Researchers say they’ve found no evidence to support GOP grievances that social media companies stifle conservative voices​​​​​. If anything, they say, social media platforms amplify the voices of conservatives, shaping the worldviews of millions of voters.

The perception that tech companies and the billionaire CEOs who run them are biased against conservatives intensified as Trump made “social media abuses” a major plank of his administration and his 2020 reelection campaign.

After he lost the presidency, Trump vilified tech companies for labeling or removing posts that spread falsehoods about the outcome of the election. He will square off with Biden on Thursday in the first presidential debate of the 2024 election.

For some conservatives, the 2020 election proved Big Tech's ideological bias. Their complaints only got louder when major social media platforms banned Trump following the Jan. 6 attack on the Capitol and tech companies came under fire for throttling the spread of a New York Post article about Hunter Biden’s business dealings.

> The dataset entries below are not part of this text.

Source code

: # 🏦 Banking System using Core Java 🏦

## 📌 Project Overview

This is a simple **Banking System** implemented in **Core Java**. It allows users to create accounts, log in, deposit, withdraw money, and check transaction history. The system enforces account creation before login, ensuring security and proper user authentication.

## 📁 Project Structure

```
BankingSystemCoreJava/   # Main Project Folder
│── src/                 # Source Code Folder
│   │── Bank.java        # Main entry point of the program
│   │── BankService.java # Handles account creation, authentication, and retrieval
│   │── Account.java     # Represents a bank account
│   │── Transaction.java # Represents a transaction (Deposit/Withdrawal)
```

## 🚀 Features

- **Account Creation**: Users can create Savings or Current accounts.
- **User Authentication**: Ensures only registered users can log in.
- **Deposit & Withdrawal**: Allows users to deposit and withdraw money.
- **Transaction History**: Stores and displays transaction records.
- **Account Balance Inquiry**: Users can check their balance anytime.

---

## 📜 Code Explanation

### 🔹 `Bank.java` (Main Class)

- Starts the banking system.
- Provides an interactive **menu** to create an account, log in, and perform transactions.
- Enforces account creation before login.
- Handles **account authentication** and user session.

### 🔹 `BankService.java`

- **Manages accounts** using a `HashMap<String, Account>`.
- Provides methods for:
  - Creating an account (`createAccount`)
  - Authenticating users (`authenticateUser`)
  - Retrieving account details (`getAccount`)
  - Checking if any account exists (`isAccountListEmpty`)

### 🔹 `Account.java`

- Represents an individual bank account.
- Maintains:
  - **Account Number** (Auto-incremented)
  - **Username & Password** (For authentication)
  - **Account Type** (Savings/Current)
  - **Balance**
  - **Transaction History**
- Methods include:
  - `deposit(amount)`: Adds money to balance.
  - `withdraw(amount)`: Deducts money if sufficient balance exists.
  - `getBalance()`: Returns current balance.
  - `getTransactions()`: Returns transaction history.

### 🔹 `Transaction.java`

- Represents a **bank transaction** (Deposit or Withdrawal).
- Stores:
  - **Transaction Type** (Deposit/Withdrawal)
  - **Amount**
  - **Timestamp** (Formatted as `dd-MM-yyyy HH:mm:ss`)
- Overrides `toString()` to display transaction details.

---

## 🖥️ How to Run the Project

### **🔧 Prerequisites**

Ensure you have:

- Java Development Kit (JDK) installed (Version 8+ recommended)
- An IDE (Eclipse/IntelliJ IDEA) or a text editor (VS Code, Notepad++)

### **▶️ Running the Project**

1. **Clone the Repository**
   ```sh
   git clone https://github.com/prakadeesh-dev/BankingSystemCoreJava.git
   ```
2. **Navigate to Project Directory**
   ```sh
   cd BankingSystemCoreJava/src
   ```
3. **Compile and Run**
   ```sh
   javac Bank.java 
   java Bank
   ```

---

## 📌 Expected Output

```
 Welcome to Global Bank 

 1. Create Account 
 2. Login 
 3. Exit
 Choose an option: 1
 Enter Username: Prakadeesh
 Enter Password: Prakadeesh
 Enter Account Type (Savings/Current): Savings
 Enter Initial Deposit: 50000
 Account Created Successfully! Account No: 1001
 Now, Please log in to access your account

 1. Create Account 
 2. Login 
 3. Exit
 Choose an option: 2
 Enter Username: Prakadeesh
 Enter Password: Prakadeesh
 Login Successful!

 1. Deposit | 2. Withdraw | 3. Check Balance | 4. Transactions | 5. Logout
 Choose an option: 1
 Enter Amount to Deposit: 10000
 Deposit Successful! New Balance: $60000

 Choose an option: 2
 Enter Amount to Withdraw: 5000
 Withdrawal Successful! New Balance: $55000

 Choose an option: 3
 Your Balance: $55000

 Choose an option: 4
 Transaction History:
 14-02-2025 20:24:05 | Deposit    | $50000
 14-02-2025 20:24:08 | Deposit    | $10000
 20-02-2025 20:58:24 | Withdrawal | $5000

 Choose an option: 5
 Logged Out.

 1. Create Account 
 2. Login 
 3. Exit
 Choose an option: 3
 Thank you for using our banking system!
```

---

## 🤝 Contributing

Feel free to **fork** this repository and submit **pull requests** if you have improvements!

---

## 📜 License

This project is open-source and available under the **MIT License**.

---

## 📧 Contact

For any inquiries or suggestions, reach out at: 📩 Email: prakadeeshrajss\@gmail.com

In this photo illustration, social media apps are displayed on an iPad on February 26, 2024, in Miami, Florida.
In this photo illustration, social media apps are displayed on an iPad on February 26, 2024, in Miami, Florida.

Supreme Court cases consider suppression of right-wing views

This term, the debate landed on the Supreme Court docket. One set of cases yet to be decided involves state laws in Florida and Texas that would restrict how social media companies police content on their platforms.

Those cases are “more directly relevant to the debate over whether social media chooses to censor conservative viewpoints,” said Duke Law School professor Stuart Benjamin.

At issue in Murthy v. Missouri was “jawboning,” the practice of trying to influence social media companies to delete a controversial post or change policies around public health misinformation.

The attorneys general of Missouri and Louisiana claim those attempts by the Biden administration violated the First Amendment. Among the communications were tense conversations the administration had with Facebook’s parent company Meta and X, formerly Twitter, over the coronavirus vaccine.

Federal judge Terry A. Doughty in the Western District of Louisiana sided with the plaintiffs, saying the pressure the Biden administration applied was “the most massive attack against free speech in United States’ history.”

Doughty, appointed by President Donald Trump, issued an injunction imposing unprecedented restrictions on how government officials speak about matters of public concern, address national security threats or relay public health information.

A three-judge panel of the U.S. Court of Appeals for the Fifth Circuit – two appointed by former President George W. Bush and one by Trump – narrowed the restrictions to a smaller number of government officials and agencies, but largely left the injunction intact.

The Biden administration filed an emergency application in September asking the Supreme Court to temporarily lift the injunction, saying that the government can urge companies to take action on issues of national security and public safety as long as those requests are not threats. The court granted the request and agreed to hear the case.

Supreme Court dissent claims free speech violations

Writing for the majority, Justice Amy Coney Barrett said the decisions by social media companies to take down content could not be directly traced back to government influence.

“While the record reflects that the Government defendants played a role in at least some of the platforms’ moderation choices, the evidence indicates that the platforms had independent incentives to moderate content and often exercised their own judgment,” she wrote.

Wednesday, Justice Samuel A. Alito Jr., joined by Justices Clarence Thomas and Neil M. Gorsuch, dissented.

"For months, high-ranking government officials placed unrelenting pressure on Facebook to suppress Americans’ free speech," Alito wrote.

The court is shirking its duty, he said, “and thus permits the successful campaign of coercion in this case to stand as an attractive model for future officials who want to control what the people say, hear and think.”